The factors that supported, developed or enhanced systems resilience were initially identified through an inductive thematic approach [ 29 ] by two authors (LAE, MS). Themes and sub-themes were then discussed and agreed by the researchers using an iterative process. Upon further analysis and reflection of the themes, it was clear that a number of the themes aligned with the ‘capacities’ for resilience outlined by Lyng et al. [ 30 ]. Therefore, in the next phase, a deductive approach was taken where the themes and sub-themes were mapped to eight of the resilience ‘capacities’. Some minor amendments were made based upon differences in themes identified in the literature included in the present review compared with the capacities.

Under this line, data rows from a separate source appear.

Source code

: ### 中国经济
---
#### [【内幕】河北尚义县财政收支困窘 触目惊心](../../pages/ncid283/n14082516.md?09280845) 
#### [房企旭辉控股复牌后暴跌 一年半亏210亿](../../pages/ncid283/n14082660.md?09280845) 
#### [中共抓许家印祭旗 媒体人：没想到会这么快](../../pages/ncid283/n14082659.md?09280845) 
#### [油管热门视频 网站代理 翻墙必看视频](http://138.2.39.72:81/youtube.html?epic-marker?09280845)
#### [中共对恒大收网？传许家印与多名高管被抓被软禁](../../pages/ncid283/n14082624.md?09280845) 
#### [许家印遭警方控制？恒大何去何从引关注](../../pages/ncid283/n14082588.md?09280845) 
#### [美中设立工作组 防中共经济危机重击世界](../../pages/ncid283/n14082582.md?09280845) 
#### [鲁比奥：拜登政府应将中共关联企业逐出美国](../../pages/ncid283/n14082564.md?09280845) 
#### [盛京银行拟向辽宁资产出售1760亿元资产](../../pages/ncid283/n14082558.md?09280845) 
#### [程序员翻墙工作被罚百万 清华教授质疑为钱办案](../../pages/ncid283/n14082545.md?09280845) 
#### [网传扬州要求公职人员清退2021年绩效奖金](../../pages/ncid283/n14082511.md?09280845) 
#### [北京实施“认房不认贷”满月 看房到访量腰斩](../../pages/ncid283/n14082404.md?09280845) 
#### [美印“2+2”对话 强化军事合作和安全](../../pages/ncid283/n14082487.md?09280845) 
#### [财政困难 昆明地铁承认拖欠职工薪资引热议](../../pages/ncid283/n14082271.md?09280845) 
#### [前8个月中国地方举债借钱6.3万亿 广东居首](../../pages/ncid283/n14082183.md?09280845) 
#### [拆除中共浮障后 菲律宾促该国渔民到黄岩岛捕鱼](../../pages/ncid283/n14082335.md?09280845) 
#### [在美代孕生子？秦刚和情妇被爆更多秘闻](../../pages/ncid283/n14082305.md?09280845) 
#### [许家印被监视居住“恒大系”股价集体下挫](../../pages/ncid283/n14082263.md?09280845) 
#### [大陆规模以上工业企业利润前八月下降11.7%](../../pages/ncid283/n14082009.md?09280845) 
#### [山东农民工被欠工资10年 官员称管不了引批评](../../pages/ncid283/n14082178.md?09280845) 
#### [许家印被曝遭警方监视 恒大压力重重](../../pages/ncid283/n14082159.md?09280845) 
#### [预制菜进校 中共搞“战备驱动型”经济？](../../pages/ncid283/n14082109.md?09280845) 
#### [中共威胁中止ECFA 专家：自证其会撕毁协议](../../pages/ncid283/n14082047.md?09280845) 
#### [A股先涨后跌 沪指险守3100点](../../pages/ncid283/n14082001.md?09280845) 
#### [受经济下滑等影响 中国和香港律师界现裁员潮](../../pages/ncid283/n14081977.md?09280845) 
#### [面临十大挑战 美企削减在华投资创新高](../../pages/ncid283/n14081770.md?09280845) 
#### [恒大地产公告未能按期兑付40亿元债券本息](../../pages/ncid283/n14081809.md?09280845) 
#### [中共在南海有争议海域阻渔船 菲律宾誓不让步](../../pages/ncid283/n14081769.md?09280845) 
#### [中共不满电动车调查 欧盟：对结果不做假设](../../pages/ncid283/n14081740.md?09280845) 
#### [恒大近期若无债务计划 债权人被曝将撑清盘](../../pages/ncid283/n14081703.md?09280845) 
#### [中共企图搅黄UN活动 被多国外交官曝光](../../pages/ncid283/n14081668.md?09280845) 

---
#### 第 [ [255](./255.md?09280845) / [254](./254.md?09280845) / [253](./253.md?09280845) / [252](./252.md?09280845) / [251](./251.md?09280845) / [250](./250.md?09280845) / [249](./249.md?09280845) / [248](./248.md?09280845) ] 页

Two of the ‘capacities’ outlined by Lyng et al. [ 30 ], namely ‘competence’ and ‘facilitators’, were not included owing to the lack of data mapping to these themes, as identified from the initial inductive analysis. Themes and subthemes were cross-referenced across all studies to ensure that the revised thematic map captured the meaning across all the included studies. The last phase involved defining the themes (see Table  1 for definitions as applied in this study). Consequences of maintaining resilient performance were similarly identified using an inductive thematic approach [ 29 ] by two authors (LAE, MS).

Overview of included studies

The initial search retrieved a total of 5844 publications. After removing duplicates, 4634 remained for title and/or abstract review. Following title and/or abstract screening, 4404 publications were discarded as they did not meet the inclusion criteria. Based on the full-text assessment, a further 184 publications did not meet the inclusion criteria, resulting in 50 publications included in this review (see Supplementary File 3 for included articles). Figure  2 demonstrates the inclusion and exclusion of papers at each stage of the screening process.

figure 2

PRISMA flow diagram for study selection process

Summary characteristics of the included studies

A summary of the key characteristics of the included papers is provided in Table  2 . The 50 studies were spread widely, across 45 different journals, with Safety Science (n = 3, 6.0%) and the International Journal of Health Policy and Management (n = 3, 6.0%) being the most popular. The source location was also spread widely, across 25 different countries, with most corresponding authors from the United Kingdom (n = 8, 16.0%), followed by the United States (n = 6, 12.0%). Although most studies were restricted to high-income countries (n = 34, 68%), a notable number of corresponding authors were identified from low- and middle-income countries (LMIC) (n = 16, 32.0%), and with four (8%) of these being from Brazil.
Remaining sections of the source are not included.